» **AVAILABLE DATA**:

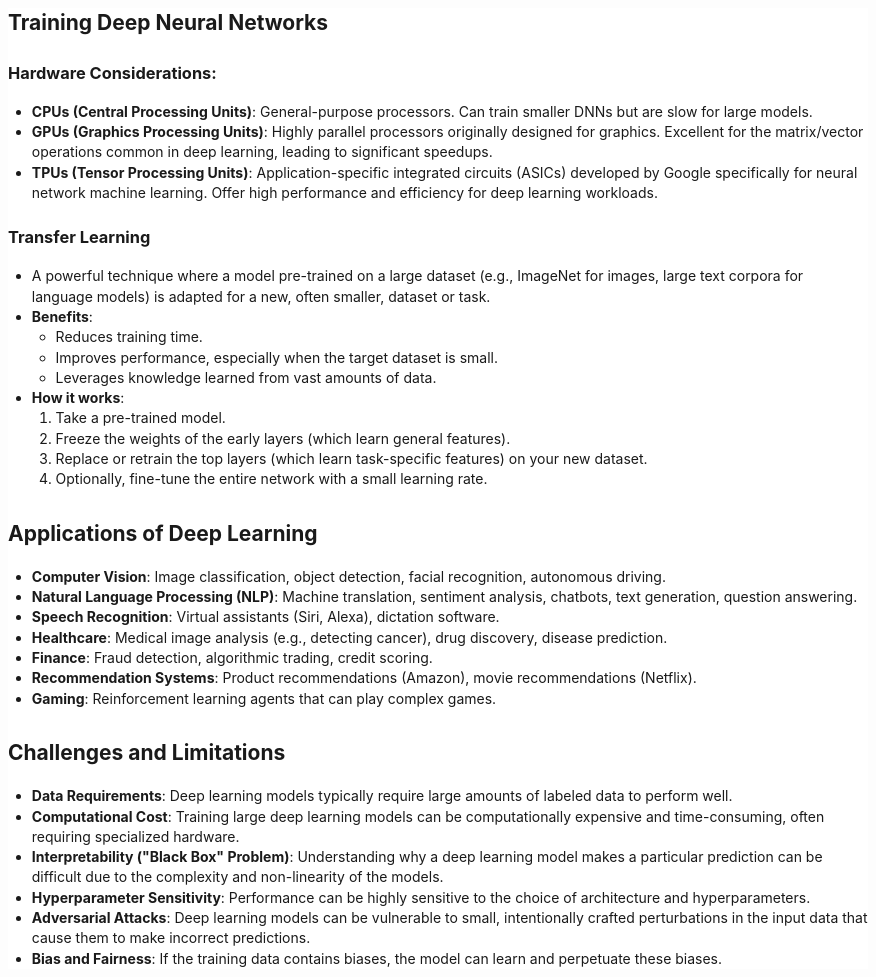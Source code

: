 ## Training Deep Neural Networks

### Hardware Considerations:
- **CPUs (Central Processing Units)**: General-purpose processors. Can train smaller DNNs but are slow for large models.
- **GPUs (Graphics Processing Units)**: Highly parallel processors originally designed for graphics. Excellent for the matrix/vector operations common in deep learning, leading to significant speedups.
- **TPUs (Tensor Processing Units)**: Application-specific integrated circuits (ASICs) developed by Google specifically for neural network machine learning. Offer high performance and efficiency for deep learning workloads.

### Transfer Learning
- A powerful technique where a model pre-trained on a large dataset (e.g., ImageNet for images, large text corpora for language models) is adapted for a new, often smaller, dataset or task.
- **Benefits**:
    - Reduces training time.
    - Improves performance, especially when the target dataset is small.
    - Leverages knowledge learned from vast amounts of data.
- **How it works**:
    1.  Take a pre-trained model.
    2.  Freeze the weights of the early layers (which learn general features).
    3.  Replace or retrain the top layers (which learn task-specific features) on your new dataset.
    4.  Optionally, fine-tune the entire network with a small learning rate.

## Applications of Deep Learning
- **Computer Vision**: Image classification, object detection, facial recognition, autonomous driving.
- **Natural Language Processing (NLP)**: Machine translation, sentiment analysis, chatbots, text generation, question answering.
- **Speech Recognition**: Virtual assistants (Siri, Alexa), dictation software.
- **Healthcare**: Medical image analysis (e.g., detecting cancer), drug discovery, disease prediction.
- **Finance**: Fraud detection, algorithmic trading, credit scoring.
- **Recommendation Systems**: Product recommendations (Amazon), movie recommendations (Netflix).
- **Gaming**: Reinforcement learning agents that can play complex games.

## Challenges and Limitations
- **Data Requirements**: Deep learning models typically require large amounts of labeled data to perform well.
- **Computational Cost**: Training large deep learning models can be computationally expensive and time-consuming, often requiring specialized hardware.
- **Interpretability ("Black Box" Problem)**: Understanding why a deep learning model makes a particular prediction can be difficult due to the complexity and non-linearity of the models.
- **Hyperparameter Sensitivity**: Performance can be highly sensitive to the choice of architecture and hyperparameters.
- **Adversarial Attacks**: Deep learning models can be vulnerable to small, intentionally crafted perturbations in the input data that cause them to make incorrect predictions.
- **Bias and Fairness**: If the training data contains biases, the model can learn and perpetuate these biases.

» **ABOUT THIS TASK**:
Where a line of the entries contains "smaller", report that line.

» **RESULT BELOW**:
- **CPUs (Central Processing Units)**: General-purpose processors. Can train smaller DNNs but are slow for large models.
- A powerful technique where a model pre-trained on a large dataset (e.g., ImageNet for images, large text corpora for language models) is adapted for a new, often smaller, dataset or task.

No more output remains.